**Source data**
+++++

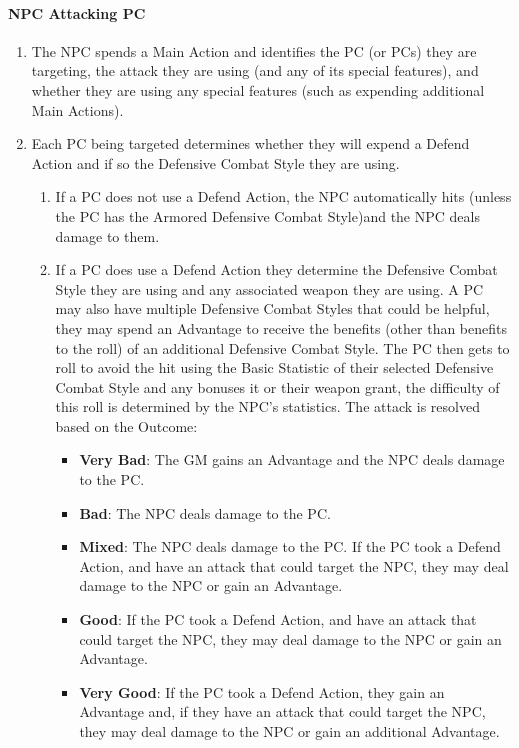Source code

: \paragraph{NPC Attacking PC}
\begin{enumerate}
  \item The NPC spends a Main Action and identifies the PC (or PCs) they are targeting, the attack they are using (and any of its special features), and whether they are using any special features (such as expending additional Main Actions).
  \item Each PC being targeted determines whether they will expend a Defend Action and if so the Defensive Combat Style they are using.
    \begin{enumerate}
      \item If a PC does not use a Defend Action, the NPC automatically hits (unless the PC has the Armored Defensive Combat Style)\footnotemark and the NPC deals damage to them.
      \item If a PC does use a Defend Action they determine the Defensive Combat Style they are using and any associated weapon they are using.
        A PC may also have multiple Defensive Combat Styles that could be helpful, they may spend an Advantage to receive the benefits (other than benefits to the roll) of an additional Defensive Combat Style.
        The PC then gets to roll to avoid the hit using the Basic Statistic of their selected Defensive Combat Style and any bonuses it or their weapon grant, the difficulty of this roll is determined by the NPC's statistics.
        The attack is resolved based on the Outcome:
        \begin{itemize}
          \item \textbf{Very Bad}: The GM gains an Advantage and the NPC deals damage to the PC.
          \item \textbf{Bad}: The NPC deals damage to the PC.
          \item \textbf{Mixed}: The NPC deals damage to the PC. If the PC took a Defend Action, and have an attack that could target the NPC, they may deal damage to the NPC or gain an Advantage.
          \item \textbf{Good}: If the PC took a Defend Action, and have an attack that could target the NPC, they may deal damage to the NPC or gain an Advantage.
          \item \textbf{Very Good}: If the PC took a Defend Action, they gain an Advantage and, if they have an attack that could target the NPC, they may deal damage to the NPC or gain an additional Advantage.
        \end{itemize}
    \end{enumerate}
\end{enumerate}

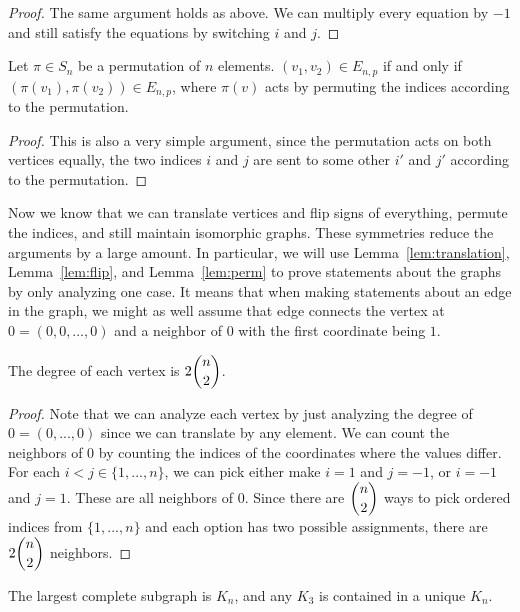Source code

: \documentclass[runningheads,a4paper]{llncs}
\begin{document}
\begin{proof}
The same argument holds as above. We can multiply every equation by $-1$ and still satisfy the equations by switching $i$ and $j$.
\end{proof}

\begin{lemma}
\label{lem:perm}
Let $\pi \in S_n$ be a permutation of $n$ elements. $(v_1, v_2) \in E_{n,p}$ if and only if $(\pi(v_1), \pi(v_2)) \in E_{n,p}$, where $\pi(v)$ acts by permuting the indices according to the permutation. 
\end{lemma}

\begin{proof}
This is also a very simple argument, since the permutation acts on both vertices equally, the two indices $i$ and $j$ are sent to some other $i'$ and $j'$ according to the permutation.
\end{proof}

Now we know that we can translate vertices and flip signs of everything, permute the indices, and still maintain isomorphic graphs. These symmetries reduce the arguments by a large amount. In particular, we will use Lemma~\ref{lem:translation}, Lemma~\ref{lem:flip}, and Lemma~\ref{lem:perm} to prove statements about the graphs by only analyzing one case. It means that when making statements about an edge in the graph, we might as well assume that edge connects the vertex at $0 = (0,0,\dots, 0)$ and a neighbor of $0$ with the first coordinate being $1$. 

\begin{lemma}
The degree of each vertex is $2\dbinom{n}{2}$.
\end{lemma}

\begin{proof}
Note that we can analyze each vertex by just analyzing the degree of $0 = (0, ..., 0)$ since we can translate by any element. We can count the neighbors of 0 by counting the indices of the coordinates where the values differ. For each $i < j \in \{ 1, ..., n\}$, we can pick either make $i = 1$ and $j = -1$, or $i = -1$ and $j = 1$. These are all neighbors of $0$. Since there are $\dbinom{n}{2}$ ways to pick ordered indices from $\{1, ..., n\}$ and each option has two possible assignments, there are $2\dbinom{n}{2}$ neighbors.
\end{proof}

\begin{lemma}
\label{lem:largestcomplete}
The largest complete subgraph is $K_n$, and any $K_3$ is contained in a unique $K_n$.
\end{lemma}
\end{document}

+++++

**Problem**
Search the lines above for the string "Action" and copy each line that has it.

**Written response**
  \item The NPC spends a Main Action and identifies the PC (or PCs) they are targeting, the attack they are using (and any of its special features), and whether they are using any special features (such as expending additional Main Actions).
  \item Each PC being targeted determines whether they will expend a Defend Action and if so the Defensive Combat Style they are using.
      \item If a PC does not use a Defend Action, the NPC automatically hits (unless the PC has the Armored Defensive Combat Style)\footnotemark and the NPC deals damage to them.
      \item If a PC does use a Defend Action they determine the Defensive Combat Style they are using and any associated weapon they are using.
          \item \textbf{Mixed}: The NPC deals damage to the PC. If the PC took a Defend Action, and have an attack that could target the NPC, they may deal damage to the NPC or gain an Advantage.
          \item \textbf{Good}: If the PC took a Defend Action, and have an attack that could target the NPC, they may deal damage to the NPC or gain an Advantage.
          \item \textbf{Very Good}: If the PC took a Defend Action, they gain an Advantage and, if they have an attack that could target the NPC, they may deal damage to the NPC or gain an additional Advantage.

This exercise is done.